Sharing the initial keys in case of SimpleX Chat it is equivalent to sharing the invitation link. As encapsulation key is large, it may be inconvenient to share it in the link in some contexts.
It is possible to postpone sharing the encapsulation key until the first message from Alice (confirmation message in SMP protocol), the party sending connection request. The upside here is that the invitation link size would not increase. The downside is that the user profile shared in this confirmation will not be encrypted with PQ-resistant algorithm. To mitigate it, the hadnshake protocol can be modified to postpone sending the user profile until the second message from Alice (HELLO message in SMP protocol).
## Summary
If chosen PQ KEM proves secure against quantum computer attacks, then the proposed augmented double ratchet will also be secure against quantum computer attack, including break-in recovery property, while keeping deniability and forward secrecy, because the [same proof](https://eprint.iacr.org/2016/1013.pdf) as for double ratchet algorithm would hold here, provided KEM is secure.
## Notes
[1] This is often misunderstood to mean that the recipient cannot prove that the sender sent the message at all, which is incorrect, as the recipient has the proof that either themselves or the sender encrypted the message, and as they know that the recipient themselves did not encrypt it, therefore the sender did.
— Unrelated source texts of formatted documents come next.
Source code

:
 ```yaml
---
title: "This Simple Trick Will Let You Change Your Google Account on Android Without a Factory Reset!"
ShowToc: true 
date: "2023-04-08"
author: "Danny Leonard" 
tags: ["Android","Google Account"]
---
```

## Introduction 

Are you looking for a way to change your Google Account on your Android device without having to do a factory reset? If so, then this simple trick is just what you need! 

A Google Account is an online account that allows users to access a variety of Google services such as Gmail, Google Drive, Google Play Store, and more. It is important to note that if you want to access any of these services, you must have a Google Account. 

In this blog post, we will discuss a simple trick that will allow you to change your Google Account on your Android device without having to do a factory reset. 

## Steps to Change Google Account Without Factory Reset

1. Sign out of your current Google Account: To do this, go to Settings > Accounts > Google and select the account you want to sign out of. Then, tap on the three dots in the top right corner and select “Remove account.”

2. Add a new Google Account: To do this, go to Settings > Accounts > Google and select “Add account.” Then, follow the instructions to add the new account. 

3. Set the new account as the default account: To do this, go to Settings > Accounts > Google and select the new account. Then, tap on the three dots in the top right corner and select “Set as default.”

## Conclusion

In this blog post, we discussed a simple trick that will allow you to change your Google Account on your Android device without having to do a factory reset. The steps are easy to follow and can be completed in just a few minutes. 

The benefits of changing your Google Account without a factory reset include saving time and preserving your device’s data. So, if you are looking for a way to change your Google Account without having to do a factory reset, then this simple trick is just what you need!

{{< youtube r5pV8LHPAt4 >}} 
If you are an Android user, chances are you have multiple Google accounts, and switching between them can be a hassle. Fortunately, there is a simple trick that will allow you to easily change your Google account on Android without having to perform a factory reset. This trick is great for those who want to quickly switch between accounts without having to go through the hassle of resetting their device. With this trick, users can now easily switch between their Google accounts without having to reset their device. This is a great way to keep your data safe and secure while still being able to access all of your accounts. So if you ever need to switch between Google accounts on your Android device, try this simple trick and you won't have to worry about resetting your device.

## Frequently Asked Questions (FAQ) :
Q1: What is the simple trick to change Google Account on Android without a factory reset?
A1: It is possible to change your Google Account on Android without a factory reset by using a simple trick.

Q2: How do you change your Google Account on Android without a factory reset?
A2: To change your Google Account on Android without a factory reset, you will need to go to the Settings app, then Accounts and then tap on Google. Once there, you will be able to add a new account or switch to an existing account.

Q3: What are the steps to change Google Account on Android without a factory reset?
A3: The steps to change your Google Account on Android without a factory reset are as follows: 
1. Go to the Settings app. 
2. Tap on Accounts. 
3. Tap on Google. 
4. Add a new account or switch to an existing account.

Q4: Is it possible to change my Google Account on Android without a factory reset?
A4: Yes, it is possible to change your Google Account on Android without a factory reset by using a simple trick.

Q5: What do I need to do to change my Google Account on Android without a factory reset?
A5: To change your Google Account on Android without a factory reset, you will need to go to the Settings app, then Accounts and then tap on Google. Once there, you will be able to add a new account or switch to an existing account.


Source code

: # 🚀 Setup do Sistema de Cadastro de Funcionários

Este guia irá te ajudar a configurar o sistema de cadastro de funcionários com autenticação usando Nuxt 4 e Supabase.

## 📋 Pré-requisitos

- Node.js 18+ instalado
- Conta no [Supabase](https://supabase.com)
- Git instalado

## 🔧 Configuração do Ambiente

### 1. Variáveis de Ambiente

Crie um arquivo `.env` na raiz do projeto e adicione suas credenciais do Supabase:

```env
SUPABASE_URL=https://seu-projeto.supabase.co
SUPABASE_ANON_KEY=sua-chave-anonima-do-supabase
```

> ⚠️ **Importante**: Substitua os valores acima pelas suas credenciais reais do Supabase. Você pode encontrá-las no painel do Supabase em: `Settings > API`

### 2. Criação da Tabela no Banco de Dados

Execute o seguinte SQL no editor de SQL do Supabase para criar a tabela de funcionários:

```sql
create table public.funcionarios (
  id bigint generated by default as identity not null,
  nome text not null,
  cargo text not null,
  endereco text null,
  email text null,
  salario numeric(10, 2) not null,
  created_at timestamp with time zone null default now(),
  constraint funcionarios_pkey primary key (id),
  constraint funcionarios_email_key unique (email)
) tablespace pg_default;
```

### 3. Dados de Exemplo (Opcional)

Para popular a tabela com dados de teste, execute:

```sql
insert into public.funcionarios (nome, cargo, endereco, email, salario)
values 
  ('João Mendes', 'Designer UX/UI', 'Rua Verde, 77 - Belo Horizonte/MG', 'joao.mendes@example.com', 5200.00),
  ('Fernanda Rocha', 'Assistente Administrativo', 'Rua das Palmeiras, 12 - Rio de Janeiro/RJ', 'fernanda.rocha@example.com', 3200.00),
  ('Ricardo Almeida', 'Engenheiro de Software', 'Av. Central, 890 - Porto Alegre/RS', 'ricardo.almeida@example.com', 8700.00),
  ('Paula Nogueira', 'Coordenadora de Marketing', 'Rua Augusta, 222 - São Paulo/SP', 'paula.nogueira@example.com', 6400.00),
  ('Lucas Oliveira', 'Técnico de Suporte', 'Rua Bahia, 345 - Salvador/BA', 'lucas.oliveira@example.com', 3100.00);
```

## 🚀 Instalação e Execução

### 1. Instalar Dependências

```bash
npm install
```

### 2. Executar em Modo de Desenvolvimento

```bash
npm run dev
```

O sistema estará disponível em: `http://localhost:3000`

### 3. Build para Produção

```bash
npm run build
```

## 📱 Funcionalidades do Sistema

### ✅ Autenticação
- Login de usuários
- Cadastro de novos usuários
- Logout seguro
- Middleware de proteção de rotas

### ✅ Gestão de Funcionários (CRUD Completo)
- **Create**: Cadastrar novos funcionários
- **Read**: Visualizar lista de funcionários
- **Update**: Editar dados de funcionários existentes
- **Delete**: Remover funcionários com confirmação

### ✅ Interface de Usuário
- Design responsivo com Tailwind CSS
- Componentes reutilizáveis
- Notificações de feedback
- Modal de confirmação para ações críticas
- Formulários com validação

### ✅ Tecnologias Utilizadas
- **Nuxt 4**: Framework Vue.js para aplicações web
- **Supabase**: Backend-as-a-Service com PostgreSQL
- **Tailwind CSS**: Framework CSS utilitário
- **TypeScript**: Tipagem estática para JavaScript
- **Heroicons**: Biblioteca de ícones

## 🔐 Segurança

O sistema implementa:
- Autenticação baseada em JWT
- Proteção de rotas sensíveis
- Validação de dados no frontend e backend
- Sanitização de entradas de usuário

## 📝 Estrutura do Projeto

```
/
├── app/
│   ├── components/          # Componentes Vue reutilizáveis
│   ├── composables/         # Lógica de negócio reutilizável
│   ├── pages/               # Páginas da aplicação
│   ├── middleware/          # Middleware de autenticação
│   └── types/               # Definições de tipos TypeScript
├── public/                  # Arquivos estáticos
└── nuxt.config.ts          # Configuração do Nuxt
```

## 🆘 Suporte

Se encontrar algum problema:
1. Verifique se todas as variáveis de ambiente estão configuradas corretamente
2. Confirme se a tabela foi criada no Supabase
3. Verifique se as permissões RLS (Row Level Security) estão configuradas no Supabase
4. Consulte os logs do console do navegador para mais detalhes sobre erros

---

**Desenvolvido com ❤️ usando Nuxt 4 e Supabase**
So the communication is secure and authenticated for the parties, without providing a proof to a third party.
[2] The term "break-in recovery" is used in this document, consistent with the terminology of the double ratchet algorithm specification, and also because it can be used to mean both the quality of being able to recover from the compromise and the actual process used to recover.
[3] This is important to remember that no existing post-quantum algorithms are proven to be resistant to quantum or even conventional computers, therefore the correct approach is to augment rather than replace existing algorithms with the post-quantum ones.
[4] Non-interactive key exchange is a type of key agreement that allows both parties to generate key pairs independently, without input from another parties, and then use the public keys from each other to compute the same shared secret.